The wording has started to get a bit clumsy on the next screen, where the crooks are going for your password, but it’s still believable enough:

A fake mistake

The scammers then pretend you made a mistake, asking you not only to type in your password a second time, but also to add a tiny bit more personal information about your location:

Not every phishing scam of this sort uses the “your password is wrong” trick, but it’s quite common.

We suspect that the crooks do this because there’s dubious security advice still going around that says, “You can easily detect a scam site by deliberately putting in a fake password first; if the site lets you in anyway, then obviously the site doesn’t know your real password.”

If you follow this advice (please don’t – it only ever gives you a false sense of security), you might jump to the dangerous conclusion that the site must surely know your real password, and must therefore be genuine, given that it seems to know that you put in the wrong password.

Of course, the crooks can safely say that you got your password wrong the first time, even if you didn’t.

If you deliberately got your password wrong, the crooks can simply pretend to “know” it was wrong in order to trap you into continuing with the scam.

But if you’re sure you really did put in the right password, and therefore the fake error message makes you suspicious…

…it’s too late, because the crooks have already scammed you.

One last question

If you keep going, then the crooks try to squeeze you for one more piece of personal information, namely your phone number:

And to let you out of the scam gently, the crooks finish off by redirecting you to the genuine Instagram home page, as if to invite you to confirm that your account still works correctly:

What to do?

  • Keep a record of the official “verify your account” and “how to deal with infringement challenges” pages of the social networks you use. That way, you never need to rely on links sent via email to find your way there in future. As well as fake login warnings like the one shown here, attackers often use concocted copyright violations, made-up breaches of your account’s Terms and Conditions, and other fake “problems” with your account.
  • Pick proper passwords. Don’t use the same password as you do on any other sites. If you think you may have given away your password on a fake site, change it as soon as you can before the crooks do. Consider using a password manager if you don’t have one already.
  • Turn on 2FA (two-factor authentication) if you can. This means that your username and password alone will not be enough to login, because you will need to include a one-time code, either every time, or perhaps only when you first try to use a new device. Although this doesn’t guarantee to keep the crooks out, because they may try to trick you into revealing your 2FA code as well as your password, it nevertheless makes things harder for an attacker.
  • Don’t overshare.
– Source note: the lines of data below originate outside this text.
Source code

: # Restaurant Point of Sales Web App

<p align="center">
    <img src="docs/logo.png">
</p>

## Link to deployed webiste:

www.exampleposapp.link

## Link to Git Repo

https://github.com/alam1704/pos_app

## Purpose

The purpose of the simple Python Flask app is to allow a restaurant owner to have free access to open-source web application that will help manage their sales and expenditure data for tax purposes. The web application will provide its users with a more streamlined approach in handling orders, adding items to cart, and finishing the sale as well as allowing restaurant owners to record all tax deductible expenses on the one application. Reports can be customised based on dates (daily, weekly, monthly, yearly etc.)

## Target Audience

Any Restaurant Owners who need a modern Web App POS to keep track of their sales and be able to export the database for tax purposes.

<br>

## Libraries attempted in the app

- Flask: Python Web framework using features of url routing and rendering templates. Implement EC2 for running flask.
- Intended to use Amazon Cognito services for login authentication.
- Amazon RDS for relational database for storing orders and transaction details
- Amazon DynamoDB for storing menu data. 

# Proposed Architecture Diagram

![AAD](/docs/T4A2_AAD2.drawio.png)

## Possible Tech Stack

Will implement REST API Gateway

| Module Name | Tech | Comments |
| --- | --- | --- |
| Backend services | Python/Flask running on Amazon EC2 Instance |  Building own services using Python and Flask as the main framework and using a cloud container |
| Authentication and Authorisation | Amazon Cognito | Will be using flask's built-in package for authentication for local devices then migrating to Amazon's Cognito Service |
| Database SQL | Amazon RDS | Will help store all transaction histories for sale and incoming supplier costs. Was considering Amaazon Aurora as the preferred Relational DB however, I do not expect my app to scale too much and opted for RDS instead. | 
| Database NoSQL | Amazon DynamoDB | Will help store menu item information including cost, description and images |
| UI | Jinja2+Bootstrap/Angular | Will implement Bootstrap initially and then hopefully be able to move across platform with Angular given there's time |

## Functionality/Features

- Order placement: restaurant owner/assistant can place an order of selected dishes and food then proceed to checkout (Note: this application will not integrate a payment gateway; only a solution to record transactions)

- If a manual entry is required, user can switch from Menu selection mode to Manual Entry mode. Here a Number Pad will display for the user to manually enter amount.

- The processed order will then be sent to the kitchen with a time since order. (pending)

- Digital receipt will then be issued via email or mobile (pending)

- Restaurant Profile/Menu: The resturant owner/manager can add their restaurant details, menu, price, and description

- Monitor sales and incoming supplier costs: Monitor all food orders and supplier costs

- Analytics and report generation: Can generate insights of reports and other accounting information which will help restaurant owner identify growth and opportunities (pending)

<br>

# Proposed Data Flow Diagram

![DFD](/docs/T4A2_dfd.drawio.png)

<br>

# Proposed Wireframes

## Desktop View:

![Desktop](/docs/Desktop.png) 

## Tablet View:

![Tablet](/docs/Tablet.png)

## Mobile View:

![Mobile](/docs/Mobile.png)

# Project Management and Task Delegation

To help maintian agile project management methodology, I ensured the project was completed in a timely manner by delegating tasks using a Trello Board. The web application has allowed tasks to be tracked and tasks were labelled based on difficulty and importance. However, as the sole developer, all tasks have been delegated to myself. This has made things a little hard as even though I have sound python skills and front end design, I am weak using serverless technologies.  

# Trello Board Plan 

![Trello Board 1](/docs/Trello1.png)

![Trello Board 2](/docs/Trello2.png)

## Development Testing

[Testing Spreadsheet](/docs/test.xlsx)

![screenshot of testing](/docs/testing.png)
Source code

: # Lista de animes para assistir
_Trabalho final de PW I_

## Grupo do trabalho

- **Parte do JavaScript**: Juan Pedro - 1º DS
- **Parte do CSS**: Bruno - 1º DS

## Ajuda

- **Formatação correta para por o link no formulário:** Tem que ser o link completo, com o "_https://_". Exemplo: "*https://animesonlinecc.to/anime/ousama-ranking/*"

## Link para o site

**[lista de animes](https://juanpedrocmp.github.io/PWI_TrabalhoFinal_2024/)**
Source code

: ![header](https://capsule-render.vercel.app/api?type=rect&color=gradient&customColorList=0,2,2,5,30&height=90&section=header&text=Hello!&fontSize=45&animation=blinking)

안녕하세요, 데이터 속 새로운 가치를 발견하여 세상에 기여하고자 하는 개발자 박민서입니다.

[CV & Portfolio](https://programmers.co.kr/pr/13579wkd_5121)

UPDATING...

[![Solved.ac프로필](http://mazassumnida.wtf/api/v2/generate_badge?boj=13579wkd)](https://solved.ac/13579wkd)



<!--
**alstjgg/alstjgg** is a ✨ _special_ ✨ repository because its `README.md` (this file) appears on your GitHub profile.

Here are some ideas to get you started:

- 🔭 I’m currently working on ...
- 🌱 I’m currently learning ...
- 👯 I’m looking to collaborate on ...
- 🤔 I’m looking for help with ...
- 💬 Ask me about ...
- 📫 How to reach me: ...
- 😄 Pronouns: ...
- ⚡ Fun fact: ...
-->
As much as it seems to be common to share a lot of your life on Instagram nowadays, you don’t have to give away everything about yourself. Also, think about who or what is in the background of your photos before you upload them, in case you overshare information about your friends, family or household by mistake.
  • Stay vigilant. If an account or message seems suspicious to you, do not interact or reply to the account and do not click on any links they send you. If something seems too good to be true, assmue that it IS too good to be true.
  • Consider setting your Instagram account to private. If you aren’t trying to be an influencer whom everyone can see, and if you use Instagram more as a messaging platform to keep touch with your close friends than as a way to tell the world about yourself, you may want to make your account private. Only your followers will be able to see yout photos and videos. Review your list of followers regularly and kick off people you don’t recognise or don’t want following you any more.
Left. Use ‘Privacy’ option on the Instagram Settings page to make your account private.
Right. Toggle the ‘Private account’ slider on.
  • If in doubt, don’t give it out. Never rush to complete a transaction or confirm personal information because a message has told you you’re under time pressure. If you aren’t sure, ask someone you know and trust in real life for advice, so you don’t end up trusting the sender of the very message you aren’t sure you can trust. (And see the first tip above.)
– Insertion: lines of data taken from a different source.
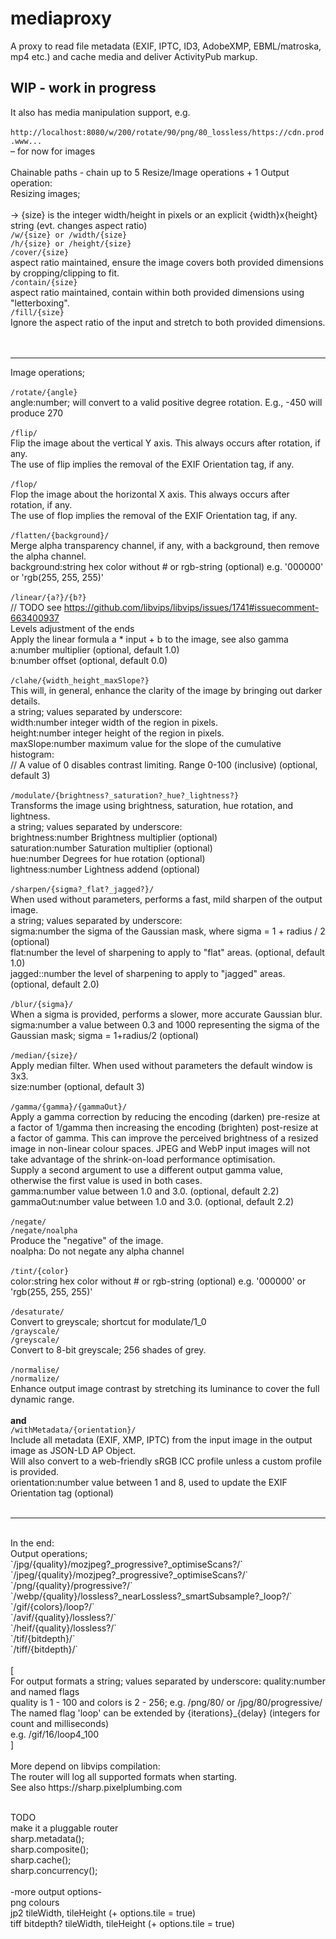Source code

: # mediaproxy
 A proxy to read file metadata (EXIF, IPTC, ID3, AdobeXMP, EBML/matroska, mp4 etc.) and cache media and deliver ActivityPub markup.

## WIP - work in progress

It also has media manipulation support, e.g.<br>
<br>
`http://localhost:8080/w/200/rotate/90/png/80_lossless/https://cdn.prod.www...`<br>
– for now for images<br><br>
Chainable paths - chain up to 5 Resize/Image operations + 1 Output operation:<br>
Resizing images;<br><br>
-> {size} is the integer width/height in pixels or an explicit {width}x{height} string (evt. changes aspect ratio)<br>
`/w/{size} or /width/{size}`<br>
`/h/{size} or /height/{size}`<br>
`/cover/{size}`<br>
    aspect ratio maintained, ensure the image covers both provided dimensions by cropping/clipping to fit.<br>
`/contain/{size}`<br>
    aspect ratio maintained, contain within both provided dimensions using "letterboxing".<br>
`/fill/{size}`<br>
    Ignore the aspect ratio of the input and stretch to both provided dimensions.<br>
<br><br>

---

Image operations;<br><br>
`/rotate/{angle}`<br>
    angle:number; will convert to a valid positive degree rotation. E.g., -450 will produce 270<br><br>
`/flip/`<br>
    Flip the image about the vertical Y axis. This always occurs after rotation, if any.<br>
    The use of flip implies the removal of the EXIF Orientation tag, if any.<br><br>
`/flop/`<br>
    Flop the image about the horizontal X axis. This always occurs after rotation, if any.<br>
    The use of flop implies the removal of the EXIF Orientation tag, if any.<br><br>
`/flatten/{background}/`<br>
    Merge alpha transparency channel, if any, with a background, then remove the alpha channel.<br>
    background:string hex color without # or rgb-string (optional) e.g. '000000' or 'rgb(255, 255, 255)'<br><br>
`/linear/{a?}/{b?}`<br>
    // TODO see https://github.com/libvips/libvips/issues/1741#issuecomment-663400937<br>
    Levels adjustment of the ends<br>
    Apply the linear formula a * input + b to the image, see also gamma<br>
    a:number  multiplier (optional, default 1.0)<br>
    b:number  offset (optional, default 0.0)<br><br>
`/clahe/{width_height_maxSlope?}`<br>
    This will, in general, enhance the clarity of the image by bringing out darker details.<br>
    a string; values separated by underscore:<br>
    width:number  integer width of the region in pixels.<br>
    height:number  integer height of the region in pixels.<br>
    maxSlope:number  maximum value for the slope of the cumulative histogram:<br>
    // A value of 0 disables contrast limiting. Range 0-100 (inclusive) (optional, default 3)<br><br>
`/modulate/{brightness?_saturation?_hue?_lightness?}`<br>
    Transforms the image using brightness, saturation, hue rotation, and lightness.<br>
    a string; values separated by underscore:<br>
    brightness:number Brightness multiplier (optional)<br>
    saturation:number Saturation multiplier (optional)<br>
    hue:number Degrees for hue rotation (optional)<br>
    lightness:number Lightness addend (optional)<br><br>
`/sharpen/{sigma?_flat?_jagged?}/`<br>
    When used without parameters, performs a fast, mild sharpen of the output image.<br>
    a string; values separated by underscore:<br>
    sigma:number the sigma of the Gaussian mask, where sigma = 1 + radius / 2 (optional)<br>
    flat:number  the level of sharpening to apply to "flat" areas. (optional, default 1.0)<br>
    jagged::number  the level of sharpening to apply to "jagged" areas. (optional, default 2.0)<br><br>
`/blur/{sigma}/`<br>
    When a sigma is provided, performs a slower, more accurate Gaussian blur.<br>
    sigma:number a value between 0.3 and 1000 representing the sigma of the Gaussian mask; sigma = 1+radius/2 (optional)<br><br>
`/median/{size}/`<br>
    Apply median filter. When used without parameters the default window is 3x3.<br>
    size:number (optional, default 3)<br><br>
`/gamma/{gamma}/{gammaOut}/`<br>
    Apply a gamma correction by reducing the encoding (darken) pre-resize at a factor of 1/gamma then increasing the encoding
    (brighten) post-resize at a factor of gamma. This can improve the perceived brightness of a resized image in non-linear
    colour spaces. JPEG and WebP input images will not take advantage of the shrink-on-load performance optimisation.<br>
    Supply a second argument to use a different output gamma value, otherwise the first value is used in both cases.<br>
    gamma:number value between 1.0 and 3.0. (optional, default 2.2)<br>
    gammaOut:number value between 1.0 and 3.0. (optional, default 2.2)<br><br>
`/negate/`<br>
`/negate/noalpha`<br>
    Produce the "negative" of the image.<br>
    noalpha: Do not negate any alpha channel<br><br>
`/tint/{color}`<br>
    color:string hex color without # or rgb-string (optional) e.g. '000000' or 'rgb(255, 255, 255)'<br><br>
`/desaturate/`<br>
    Convert to greyscale; shortcut for modulate/1_0<br>
`/grayscale/`<br>
`/greyscale/`<br>
    Convert to 8-bit greyscale; 256 shades of grey.<br><br>
`/normalise/`<br>
`/normalize/`<br>
    Enhance output image contrast by stretching its luminance to cover the full dynamic range.<br><br>
**and**<br>
`/withMetadata/{orientation}/`<br>
    Include all metadata (EXIF, XMP, IPTC) from the input image in the output image as JSON-LD AP Object.<br>
    Will also convert to a web-friendly sRGB ICC profile unless a custom profile is provided.<br>
    orientation:number value between 1 and 8, used to update the EXIF Orientation tag (optional)<br><br>
    
---

<br>
In the end:<br>
Output operations;<br>
`/jpg/{quality}/mozjpeg?_progressive?_optimiseScans?/`<br>
`/jpeg/{quality}/mozjpeg?_progressive?_optimiseScans?/`<br>
`/png/{quality}/progressive?/`<br>
`/webp/{quality}/lossless?_nearLossless?_smartSubsample?_loop?/`<br>
`/gif/{colors}/loop?/`<br>
`/avif/{quality}/lossless?/`<br>
`/heif/{quality}/lossless?/`<br>
`/tif/{bitdepth}/`<br>
`/tiff/{bitdepth}/`<br><br>
[<br>
For output formats a string; values separated by underscore: quality:number and named flags<br>
quality is 1 - 100 and colors is 2 - 256;   e.g. /png/80/ or /jpg/80/progressive/<br>
The named flag 'loop' can be extended by {iterations}_{delay} (integers for count and milliseconds)<br>
e.g. /gif/16/loop4_100<br>
]<br><br>
More depend on libvips compilation:<br>
The router will log all supported formats when starting.<br>
See also https://sharp.pixelplumbing.com<br><br>

TODO<br>
make it a pluggable router<br>
sharp.metadata();<br>
sharp.composite();<br>
sharp.cache();<br>
sharp.concurrency();<br><br>
-more output options-<br>
png   colours<br>
jp2   tileWidth, tileHeight (+ options.tile = true)<br>
tiff  bitdepth?   tileWidth, tileHeight (+ options.tile = true)<br>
Voice-scamming site “iSpoof” seized, 100s arrested in massive crackdown

These days, most of us have telephones that display the number that’s calling before we answer.

This “feature” actually goes right back to the 1960s, and it’s known in North American English as Caller ID, although it doesn’t actually identify the caller, just the caller’s number.
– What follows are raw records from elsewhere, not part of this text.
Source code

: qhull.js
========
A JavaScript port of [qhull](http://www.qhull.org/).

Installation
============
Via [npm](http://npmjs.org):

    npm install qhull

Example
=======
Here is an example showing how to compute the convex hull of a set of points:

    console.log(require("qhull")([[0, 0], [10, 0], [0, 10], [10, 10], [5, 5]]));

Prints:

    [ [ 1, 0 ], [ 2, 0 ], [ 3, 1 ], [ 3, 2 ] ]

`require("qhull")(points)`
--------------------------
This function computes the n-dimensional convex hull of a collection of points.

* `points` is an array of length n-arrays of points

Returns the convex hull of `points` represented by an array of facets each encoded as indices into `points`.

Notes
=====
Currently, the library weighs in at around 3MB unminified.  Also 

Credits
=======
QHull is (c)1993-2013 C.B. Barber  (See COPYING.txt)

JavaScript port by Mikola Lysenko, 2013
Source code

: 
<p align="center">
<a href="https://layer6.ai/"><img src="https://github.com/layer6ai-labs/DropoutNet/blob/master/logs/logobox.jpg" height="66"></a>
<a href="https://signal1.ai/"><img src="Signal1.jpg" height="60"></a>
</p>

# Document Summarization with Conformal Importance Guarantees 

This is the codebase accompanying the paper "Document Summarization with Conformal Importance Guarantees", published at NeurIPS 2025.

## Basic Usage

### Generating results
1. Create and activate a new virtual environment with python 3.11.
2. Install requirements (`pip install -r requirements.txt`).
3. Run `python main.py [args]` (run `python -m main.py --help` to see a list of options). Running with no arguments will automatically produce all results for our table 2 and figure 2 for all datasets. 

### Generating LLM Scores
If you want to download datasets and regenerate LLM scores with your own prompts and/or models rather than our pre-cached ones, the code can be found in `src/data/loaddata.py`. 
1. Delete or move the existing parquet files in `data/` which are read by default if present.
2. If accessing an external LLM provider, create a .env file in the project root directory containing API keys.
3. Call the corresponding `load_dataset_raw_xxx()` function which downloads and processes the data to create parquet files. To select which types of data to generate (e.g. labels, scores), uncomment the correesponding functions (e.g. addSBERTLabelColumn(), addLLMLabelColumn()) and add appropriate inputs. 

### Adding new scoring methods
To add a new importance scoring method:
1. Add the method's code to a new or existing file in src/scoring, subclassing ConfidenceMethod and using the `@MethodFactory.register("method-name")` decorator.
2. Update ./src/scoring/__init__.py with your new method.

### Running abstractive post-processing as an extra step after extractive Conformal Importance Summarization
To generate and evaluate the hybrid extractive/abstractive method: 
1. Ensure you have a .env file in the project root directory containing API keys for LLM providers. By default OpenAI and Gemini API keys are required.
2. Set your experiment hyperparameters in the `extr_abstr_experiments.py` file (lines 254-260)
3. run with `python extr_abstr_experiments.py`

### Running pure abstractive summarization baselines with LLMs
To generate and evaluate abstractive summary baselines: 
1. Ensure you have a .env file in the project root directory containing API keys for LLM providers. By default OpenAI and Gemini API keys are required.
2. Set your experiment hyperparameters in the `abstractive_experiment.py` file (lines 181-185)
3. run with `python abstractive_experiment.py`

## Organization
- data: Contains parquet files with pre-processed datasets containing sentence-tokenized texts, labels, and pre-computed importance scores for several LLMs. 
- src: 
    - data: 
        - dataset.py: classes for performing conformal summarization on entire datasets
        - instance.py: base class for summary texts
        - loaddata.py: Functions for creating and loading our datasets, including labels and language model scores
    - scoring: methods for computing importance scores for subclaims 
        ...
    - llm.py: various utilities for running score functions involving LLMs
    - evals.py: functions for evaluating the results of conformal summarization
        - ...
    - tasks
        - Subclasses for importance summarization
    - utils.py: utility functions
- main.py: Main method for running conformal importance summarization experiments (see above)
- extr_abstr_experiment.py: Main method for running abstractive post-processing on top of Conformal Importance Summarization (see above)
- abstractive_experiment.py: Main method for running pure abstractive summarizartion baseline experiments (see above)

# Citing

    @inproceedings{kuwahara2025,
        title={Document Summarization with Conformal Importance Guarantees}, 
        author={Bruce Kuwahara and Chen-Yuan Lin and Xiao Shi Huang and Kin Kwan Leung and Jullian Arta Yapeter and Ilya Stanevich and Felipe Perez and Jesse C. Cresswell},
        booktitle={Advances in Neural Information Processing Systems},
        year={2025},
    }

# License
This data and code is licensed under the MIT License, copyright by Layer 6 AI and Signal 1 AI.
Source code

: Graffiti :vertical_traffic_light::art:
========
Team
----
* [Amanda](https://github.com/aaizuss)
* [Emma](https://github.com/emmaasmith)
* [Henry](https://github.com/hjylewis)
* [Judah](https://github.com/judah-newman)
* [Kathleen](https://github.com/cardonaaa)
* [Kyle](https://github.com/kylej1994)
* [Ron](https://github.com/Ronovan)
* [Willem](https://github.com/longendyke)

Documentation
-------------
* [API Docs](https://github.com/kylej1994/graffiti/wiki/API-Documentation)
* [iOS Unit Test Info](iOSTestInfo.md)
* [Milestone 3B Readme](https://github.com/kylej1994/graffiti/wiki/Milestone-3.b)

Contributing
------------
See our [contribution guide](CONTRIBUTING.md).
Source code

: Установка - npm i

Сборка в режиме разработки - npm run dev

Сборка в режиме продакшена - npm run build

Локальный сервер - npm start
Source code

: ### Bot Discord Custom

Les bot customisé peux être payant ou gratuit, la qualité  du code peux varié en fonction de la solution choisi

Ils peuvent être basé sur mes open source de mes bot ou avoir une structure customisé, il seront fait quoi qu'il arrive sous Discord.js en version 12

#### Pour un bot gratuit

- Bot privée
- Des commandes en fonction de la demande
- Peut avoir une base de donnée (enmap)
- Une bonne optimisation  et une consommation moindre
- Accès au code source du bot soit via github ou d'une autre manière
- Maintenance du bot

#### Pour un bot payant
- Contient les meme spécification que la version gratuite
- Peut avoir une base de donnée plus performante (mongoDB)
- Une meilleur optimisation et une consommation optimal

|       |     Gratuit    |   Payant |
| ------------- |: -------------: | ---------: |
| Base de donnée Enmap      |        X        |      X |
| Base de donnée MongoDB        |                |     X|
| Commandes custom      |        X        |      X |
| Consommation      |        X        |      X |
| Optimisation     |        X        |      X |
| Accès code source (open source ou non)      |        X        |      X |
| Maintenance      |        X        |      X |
Elsewhere in the English-speaking world, you’ll see the name CLI used instead, short for Calling Line Identification, which seems at first glance to be a better, more precise term.

But here’s the thing: whether you call it Caller ID or CLI, it’s no more use in identifying the caller’s actual phone number than the From: header in an email is at identifying the sender of an email.

Show what you like

Loosely speaking, a scammer who knows what they’re doing can trick your phone into displaying almost any number they like as the source of their calls.

Let’s think through what that means.

If you get an incoming call from a number you don’t recognise, it almost certainly hasn’t been made from a phone that belongs to anyone you know well enough to have in your contact list.

Therefore, as a cybersecurity measure aimed at avoiding calls from people you don’t wish to hear from, or who could be scammers, you could use the jargon phrase low false positive rate to describe the effectiveness of CLI.

A false positive in this context represents a call from someone you do know, calling from a number it would be safe to trust, being misdetected and wrongly blocked because it’s a number you don’t recognise.

That sort of error is unlikely, because neither friends nor scammers are likely to pretend to be someone you don’t know.

But that usefulness only works in one direction.

As a cybersecurity measure to help you identify callers you do trust, CLI has an extreme false negative problem, meaning that if a call pops up from Dad, or Auntie Gladys, or perhaps more significantly, from Your Bank

…then there’s a significant risk that it’s a scam call that’s deliberately been manipulated to get past your “do I know the caller?” test.

No proof of anything

Simply put: the numbers that show up on your phone before you answer a call only ever suggest who’s calling, and should never be used as “proof” of the caller’s identity.

Indeed, until earlier this week, there was an online crimeware-as-a-service system available via the unapologetically named website ispoof.cc, where would-be vishing (voice phishing) criminals could buy over-the-internet phone services with number spoofing included.

In other words, for a modest initial outlay, scammers who weren’t themselves technical enough to set up their own fraudulent internet telephony servers, but who had the sort of social engineering skills that helped them to charm, or mislead, or intimidate victims over the phone…

…could nevertheless show up on your phone as the tax office, as your bank, as your insurance company, as your ISP, or even as the very telephone company you were buying your own service from.

We wrote “until earlier this week” above because the iSpoof site has now been seized, thanks to a global anti-cybercrime operation involving law enforcement teams in at least ten different countries (Australia, Canada, France, Germany, Ireland, Lithuania, Netherlands, Ukraine, the UK and the USA):

Megabust conducted

Seizing a clearweb domain and taking its offerings offline often isn’t enough on its own, not least because the criminals, if they remain at large, will often still be able to operate on the dark web, where takedowns are much harder due to the difficulty of tracking down where the servers actually are.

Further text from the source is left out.